Falling out of love with C++

jbosch · October 10, 2018, 4:25pm

This post is in a spirit somewhere between #software-dev and #dm-tea-time; it’s only tangentially relevant to current LSST DM work, and I’m not actually proposing any changes or actions here.

I’ve spent the last few years quite excited about all of the changes happening in C++ since the C++11 standard: the language is finally addressing a lot of long-standing issues and catching up with a lot of newer languages in terms of providing now-standard features.

It wasn’t until a year or so ago, however, that I started really putting in a concerted effort to improve my ability to use all of that new stuff via more than just learning-while-coding. I can happily say that other DM developers played a big role in nudging me out of what was actually some pretty serious complacency (particularly discussions with @natelust about new languages, with @pschella about new C++ language features, and with @kfindeisen about thread- and exception-safety). And after paying a lot more attention to a lot more resources on the web, the result is that I’m absolutely a much better C++ developer than I was two or three years ago, and I think the last I time I could honestly say that was probably in the late 1990s.

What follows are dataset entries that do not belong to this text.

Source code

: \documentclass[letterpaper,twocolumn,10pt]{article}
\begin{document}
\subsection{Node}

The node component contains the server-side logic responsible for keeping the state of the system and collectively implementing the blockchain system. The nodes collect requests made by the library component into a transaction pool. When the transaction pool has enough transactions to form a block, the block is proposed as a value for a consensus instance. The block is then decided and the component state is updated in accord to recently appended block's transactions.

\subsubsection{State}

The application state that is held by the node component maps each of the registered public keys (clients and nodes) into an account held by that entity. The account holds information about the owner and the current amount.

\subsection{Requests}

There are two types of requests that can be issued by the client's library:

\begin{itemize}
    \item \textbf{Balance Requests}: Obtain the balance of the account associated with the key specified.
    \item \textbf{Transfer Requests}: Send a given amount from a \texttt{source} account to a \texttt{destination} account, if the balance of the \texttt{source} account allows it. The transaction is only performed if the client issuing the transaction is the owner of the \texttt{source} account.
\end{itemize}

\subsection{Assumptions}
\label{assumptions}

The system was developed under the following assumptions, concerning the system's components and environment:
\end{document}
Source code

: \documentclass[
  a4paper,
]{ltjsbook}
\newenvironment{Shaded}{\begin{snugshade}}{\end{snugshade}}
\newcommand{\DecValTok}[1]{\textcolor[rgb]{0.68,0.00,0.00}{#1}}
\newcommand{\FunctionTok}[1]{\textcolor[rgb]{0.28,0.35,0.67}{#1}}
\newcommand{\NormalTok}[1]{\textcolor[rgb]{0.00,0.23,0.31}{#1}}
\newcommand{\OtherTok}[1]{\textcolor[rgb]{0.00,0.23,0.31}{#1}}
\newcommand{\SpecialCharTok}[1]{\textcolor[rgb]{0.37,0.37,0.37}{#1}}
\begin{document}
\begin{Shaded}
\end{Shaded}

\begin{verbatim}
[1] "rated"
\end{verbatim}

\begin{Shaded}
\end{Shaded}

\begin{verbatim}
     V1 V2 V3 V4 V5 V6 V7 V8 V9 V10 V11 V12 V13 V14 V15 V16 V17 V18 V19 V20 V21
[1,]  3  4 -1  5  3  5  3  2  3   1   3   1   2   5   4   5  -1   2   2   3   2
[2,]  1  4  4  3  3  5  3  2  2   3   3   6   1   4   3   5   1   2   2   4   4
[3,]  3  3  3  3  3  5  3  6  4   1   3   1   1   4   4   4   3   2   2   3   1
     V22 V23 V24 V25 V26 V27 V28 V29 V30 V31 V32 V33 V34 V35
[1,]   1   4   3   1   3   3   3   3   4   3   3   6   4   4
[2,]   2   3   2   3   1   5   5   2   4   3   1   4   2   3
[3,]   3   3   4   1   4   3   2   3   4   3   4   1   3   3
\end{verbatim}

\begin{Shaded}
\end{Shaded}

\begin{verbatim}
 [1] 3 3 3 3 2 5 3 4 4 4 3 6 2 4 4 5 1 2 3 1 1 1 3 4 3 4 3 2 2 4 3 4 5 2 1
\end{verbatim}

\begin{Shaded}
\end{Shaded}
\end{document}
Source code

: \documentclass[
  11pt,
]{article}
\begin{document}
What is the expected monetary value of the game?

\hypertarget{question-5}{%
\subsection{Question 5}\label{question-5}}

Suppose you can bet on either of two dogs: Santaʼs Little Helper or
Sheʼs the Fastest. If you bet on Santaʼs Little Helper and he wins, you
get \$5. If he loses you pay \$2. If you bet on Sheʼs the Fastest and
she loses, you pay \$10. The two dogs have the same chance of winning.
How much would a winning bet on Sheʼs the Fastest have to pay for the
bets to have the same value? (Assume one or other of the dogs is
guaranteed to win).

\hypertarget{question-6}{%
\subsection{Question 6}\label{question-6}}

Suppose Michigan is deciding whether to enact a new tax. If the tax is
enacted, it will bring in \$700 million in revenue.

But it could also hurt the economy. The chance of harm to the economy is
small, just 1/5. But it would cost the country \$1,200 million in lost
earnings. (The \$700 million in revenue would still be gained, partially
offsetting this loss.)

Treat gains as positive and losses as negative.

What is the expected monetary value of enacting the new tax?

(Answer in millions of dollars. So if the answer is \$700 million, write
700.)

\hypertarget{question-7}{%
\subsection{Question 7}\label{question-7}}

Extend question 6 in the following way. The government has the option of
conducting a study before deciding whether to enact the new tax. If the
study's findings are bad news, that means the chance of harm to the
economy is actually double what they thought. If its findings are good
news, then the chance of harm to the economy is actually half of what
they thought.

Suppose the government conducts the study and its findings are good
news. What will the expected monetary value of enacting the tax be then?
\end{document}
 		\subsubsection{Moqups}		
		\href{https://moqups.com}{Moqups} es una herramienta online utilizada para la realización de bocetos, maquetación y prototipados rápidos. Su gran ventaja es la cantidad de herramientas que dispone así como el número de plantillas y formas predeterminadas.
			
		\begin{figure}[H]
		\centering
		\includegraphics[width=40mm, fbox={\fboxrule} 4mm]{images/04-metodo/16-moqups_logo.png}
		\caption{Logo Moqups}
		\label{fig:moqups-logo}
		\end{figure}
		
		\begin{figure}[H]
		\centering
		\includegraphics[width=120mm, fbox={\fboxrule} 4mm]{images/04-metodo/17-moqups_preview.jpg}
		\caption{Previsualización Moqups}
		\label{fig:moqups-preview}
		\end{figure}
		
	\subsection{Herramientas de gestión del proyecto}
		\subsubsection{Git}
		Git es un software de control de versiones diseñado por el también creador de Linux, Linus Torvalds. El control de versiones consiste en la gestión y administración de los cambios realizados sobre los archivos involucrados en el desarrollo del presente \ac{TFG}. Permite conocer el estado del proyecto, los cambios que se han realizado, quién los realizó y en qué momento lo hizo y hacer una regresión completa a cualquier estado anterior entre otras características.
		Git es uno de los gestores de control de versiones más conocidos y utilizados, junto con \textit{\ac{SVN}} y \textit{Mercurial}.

Unfortunately, I’m also less confident than I’ve ever been that the code I’m now writing is good code. That’s partly a statement about learning some humility, but it’s largely about not knowing what “good code” means in modern C++, especially in the scientific software world. Does it mean heavily using new language features (lambdas, rvalue references, noexcept, emplace, algebraic data types, …) that can make code safer, more performant, and more expressive for experienced eyes that can see past the awkward syntax and visual clutter? Or does it mean using those features only when there’s a demonstrated benefit relative to a simpler, more old-fashioned style? Does it mean using more functional programming idioms, since that’s where the language seems to be heading, even if that means it’ll be less comprehensible to most readers [at first]? All I’m sure of is that it means a lot more comments than I’m in the habit of writing right now, because someone reading my code is going to either be confused about what my code does or be confused about why I didn’t do it the recommended-by-expert-X way.

This is a pretty common concern in the broader C++ world recently; it’s not unrelated to Stroustrup’s recent Remember the Vasa essay, and I think it’s fair to say that it’s the problem the C++ Core Guidelines are being created to address. But over the past few months I’ve been reading the Core Guidelines front-to-back, and that just left me more depressed about the state of C++ style; I learned a ton, but:

I discovered a lot of areas where it seems the community of experts who know more than I do can’t decide what to recommend (for good reasons, not just bikeshedding);
What they do recommend differs quite a bit from what anyone could have done before C++14 (and by extension a lot of what’s in the Meyers books), and in many places focuses on anticipating language features that won’t arrive until C++20;
What they do recommend differs quite a bit from our own style guide, especially on topics we’ve updated since C++11 (some examples: C2, C20, ES23);
I cannot imagine a scientist or scientific software developer who doesn’t also treat C++ as a hobby learning all of this (e.g. the quite reasonable but extremely subtle distinctions in rules R32-R36, which also happen to differ from our own much-simpler-but-99%-ok recommendation on that topic).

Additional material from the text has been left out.